Piccole, inutili, fastidiose. Persino costose. E adesso l’Italia potrebbe rinunciare alle monete da uno e due centesimi di euro. Il Parlamento valuterà la richiesta questa settimana, quando alla Camera sarà discussa e votata un’apposita mozione. Per tanti italiani alle prese con i minuscoli spicci color rame potrebbe essere una liberazione. Sull’inutilità dei centesimi di euro l’opinione pubblica è concorde. La maggior parte dei distributori automatici neppure li accetta, riceverli come resto alla cassa del supermercato è quasi una scocciatura.
Ora si scopre che i centesimi di euro sono anche costosi. Lo scrive Sergio Boccadutri, deputato di Sel ed esponente della commissione Bilancio di Montecitorio, in un documento presentato lo scorso ottobre e inserito in questi giorni nel calendario della Camera. «Parrebbe che i costi di fabbricazione di ciascuna moneta da un centesimo – si legge – ammonterebbero a 4,5 centesimi. Quelli di ciascuna moneta da due centesimi a 5,2 cent». Un paradosso, più che sufficiente a chiedere la sospensione del conio.
La battaglia è condivisa. Sulla barricata anti-spicci Boccadutri è in buona compagnia. La sua mozione è stata firmata da colleghi di Partito democratico, Movimento Cinque Stelle e Scelta Civica. A spulciare i nomi di chi lo scorso autunno ha apposto la firma al testo c’è anche Maria Elena Boschi, oggi ministro delle Riforme. Tutti uniti per cancellare le odiose monetine. Tanto fastidiose nelle tasche dei pantaloni, quanto numerose. A mettere insieme tutti i centesimi di euro che girano in Italia, ci si troverebbe davanti a una montagna. Da quando il nostro Paese ha archiviato le vecchie lire, «la Zecca avrebbe fuso oltre 2,8 miliardi di monete da un centesimo, 2,3 miliardi di monete da 2 cent e circa 2 miliardi di moneta da 5 cent». Un mare di inutili e tintinnanti monetine.

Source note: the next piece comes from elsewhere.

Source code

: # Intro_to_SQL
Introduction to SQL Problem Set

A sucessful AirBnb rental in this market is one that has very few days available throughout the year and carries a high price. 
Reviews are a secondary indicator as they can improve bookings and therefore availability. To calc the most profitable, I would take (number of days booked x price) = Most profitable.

Una vicenda curiosa, ma anche uno spreco. A fronte di un valore reale di 174 milioni di euro, l’Italia avrebbe sostenuto «un costo complessivo di 362 milioni di euro». La colpa ovviamente non è nostra. A decidere quante monete può coniare ogni Stato è la Banca centrale europea. A ciascun membro spetta semmai il compito di provvedere alla produzione materiale. «Oggi – ha chiarito Boccadutri – quasi una moneta su due di quelle messe in circolazione è da 1 o 2 centesimi, e solo nel 2013 sono costate alle casse dello Stato ben 21 milioni di euro». Da qui la proposta bipartisan: dire per sempre addio alle monete più piccole. «Negli ultimi anni – si legge nella mozione – il governo e il Parlamento hanno tentato di limitare lo spreco di risorse pubbliche, tagliando, attraverso le cosiddetta spending review quei costi cui nel complesso è possibile rinunciare. L’utilità delle monete da 1, 2 e 5 centesimi è molto limitata e assolutamente rinunciabile se paragonata ai risparmi che ne deriverebbe allo Stato».
I rischi? Pochi, almeno a sentire i firmatari dell’iniziativa. Del resto altri Paesi hanno già deciso di chiudere in qualche cassetto i loro centesimi di euro. È il caso di Finlandia e Olanda. Adesso potrebbe toccare a noi. Entro questa settimana il Parlamento chiederà ufficialmente al governo di sospendere, o meno, il conio delle monete da 1 e 2 centesimi. Ma anche di ragionare su quelle di valore più grande, «valutando l’impatto sull’inflazione – così spiega il documento depositato alla Camera – dell’eventuale sospensione del conio di quelle da 5 centesimi».